== Your task ==
Nothing but the pictures should be left out when the entries below are duplicated.

== Entries provided ==
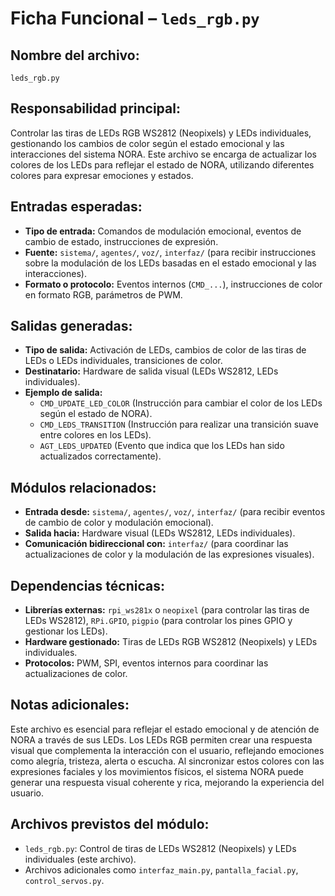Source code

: # Ficha Funcional – `leds_rgb.py`

## Nombre del archivo:
`leds_rgb.py`

## Responsabilidad principal:
Controlar las tiras de LEDs RGB WS2812 (Neopixels) y LEDs individuales, gestionando los cambios de color según el estado emocional y las interacciones del sistema NORA. Este archivo se encarga de actualizar los colores de los LEDs para reflejar el estado de NORA, utilizando diferentes colores para expresar emociones y estados.

## Entradas esperadas:
- **Tipo de entrada:** Comandos de modulación emocional, eventos de cambio de estado, instrucciones de expresión.
- **Fuente:** `sistema/`, `agentes/`, `voz/`, `interfaz/` (para recibir instrucciones sobre la modulación de los LEDs basadas en el estado emocional y las interacciones).
- **Formato o protocolo:** Eventos internos (`CMD_...`), instrucciones de color en formato RGB, parámetros de PWM.

## Salidas generadas:
- **Tipo de salida:** Activación de LEDs, cambios de color de las tiras de LEDs o LEDs individuales, transiciones de color.
- **Destinatario:** Hardware de salida visual (LEDs WS2812, LEDs individuales).
- **Ejemplo de salida:**
  - `CMD_UPDATE_LED_COLOR` (Instrucción para cambiar el color de los LEDs según el estado de NORA).
  - `CMD_LEDS_TRANSITION` (Instrucción para realizar una transición suave entre colores en los LEDs).
  - `AGT_LEDS_UPDATED` (Evento que indica que los LEDs han sido actualizados correctamente).

## Módulos relacionados:
- **Entrada desde:** `sistema/`, `agentes/`, `voz/`, `interfaz/` (para recibir eventos de cambio de color y modulación emocional).
- **Salida hacia:** Hardware visual (LEDs WS2812, LEDs individuales).
- **Comunicación bidireccional con:** `interfaz/` (para coordinar las actualizaciones de color y la modulación de las expresiones visuales).

## Dependencias técnicas:
- **Librerías externas:** `rpi_ws281x` o `neopixel` (para controlar las tiras de LEDs WS2812), `RPi.GPIO`, `pigpio` (para controlar los pines GPIO y gestionar los LEDs).
- **Hardware gestionado:** Tiras de LEDs RGB WS2812 (Neopixels) y LEDs individuales.
- **Protocolos:** PWM, SPI, eventos internos para coordinar las actualizaciones de color.

## Notas adicionales:
Este archivo es esencial para reflejar el estado emocional y de atención de NORA a través de sus LEDs. Los LEDs RGB permiten crear una respuesta visual que complementa la interacción con el usuario, reflejando emociones como alegría, tristeza, alerta o escucha. Al sincronizar estos colores con las expresiones faciales y los movimientos físicos, el sistema NORA puede generar una respuesta visual coherente y rica, mejorando la experiencia del usuario.

## Archivos previstos del módulo:
- `leds_rgb.py`: Control de tiras de LEDs WS2812 (Neopixels) y LEDs individuales (este archivo).
- Archivos adicionales como `interfaz_main.py`, `pantalla_facial.py`, `control_servos.py`.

== Solution for this problem ==
Source code

: # Ficha Funcional – `leds_rgb.py`

## Nombre del archivo:
`leds_rgb.py`

## Responsabilidad principal:
Controlar las tiras de LEDs RGB WS2812 (Neopixels) y LEDs individuales, gestionando los cambios de color según el estado emocional y las interacciones del sistema NORA. Este archivo se encarga de actualizar los colores de los LEDs para reflejar el estado de NORA, utilizando diferentes colores para expresar emociones y estados.

## Entradas esperadas:
- **Tipo de entrada:** Comandos de modulación emocional, eventos de cambio de estado, instrucciones de expresión.
- **Fuente:** `sistema/`, `agentes/`, `voz/`, `interfaz/` (para recibir instrucciones sobre la modulación de los LEDs basadas en el estado emocional y las interacciones).
- **Formato o protocolo:** Eventos internos (`CMD_...`), instrucciones de color en formato RGB, parámetros de PWM.

## Salidas generadas:
- **Tipo de salida:** Activación de LEDs, cambios de color de las tiras de LEDs o LEDs individuales, transiciones de color.
- **Destinatario:** Hardware de salida visual (LEDs WS2812, LEDs individuales).
- **Ejemplo de salida:**
  - `CMD_UPDATE_LED_COLOR` (Instrucción para cambiar el color de los LEDs según el estado de NORA).
  - `CMD_LEDS_TRANSITION` (Instrucción para realizar una transición suave entre colores en los LEDs).
  - `AGT_LEDS_UPDATED` (Evento que indica que los LEDs han sido actualizados correctamente).

## Módulos relacionados:
- **Entrada desde:** `sistema/`, `agentes/`, `voz/`, `interfaz/` (para recibir eventos de cambio de color y modulación emocional).
- **Salida hacia:** Hardware visual (LEDs WS2812, LEDs individuales).
- **Comunicación bidireccional con:** `interfaz/` (para coordinar las actualizaciones de color y la modulación de las expresiones visuales).

## Dependencias técnicas:
- **Librerías externas:** `rpi_ws281x` o `neopixel` (para controlar las tiras de LEDs WS2812), `RPi.GPIO`, `pigpio` (para controlar los pines GPIO y gestionar los LEDs).
- **Hardware gestionado:** Tiras de LEDs RGB WS2812 (Neopixels) y LEDs individuales.
- **Protocolos:** PWM, SPI, eventos internos para coordinar las actualizaciones de color.

## Notas adicionales:
Este archivo es esencial para reflejar el estado emocional y de atención de NORA a través de sus LEDs. Los LEDs RGB permiten crear una respuesta visual que complementa la interacción con el usuario, reflejando emociones como alegría, tristeza, alerta o escucha. Al sincronizar estos colores con las expresiones faciales y los movimientos físicos, el sistema NORA puede generar una respuesta visual coherente y rica, mejorando la experiencia del usuario.

## Archivos previstos del módulo:
- `leds_rgb.py`: Control de tiras de LEDs WS2812 (Neopixels) y LEDs individuales (este archivo).
- Archivos adicionales como `interfaz_main.py`, `pantalla_facial.py`, `control_servos.py`.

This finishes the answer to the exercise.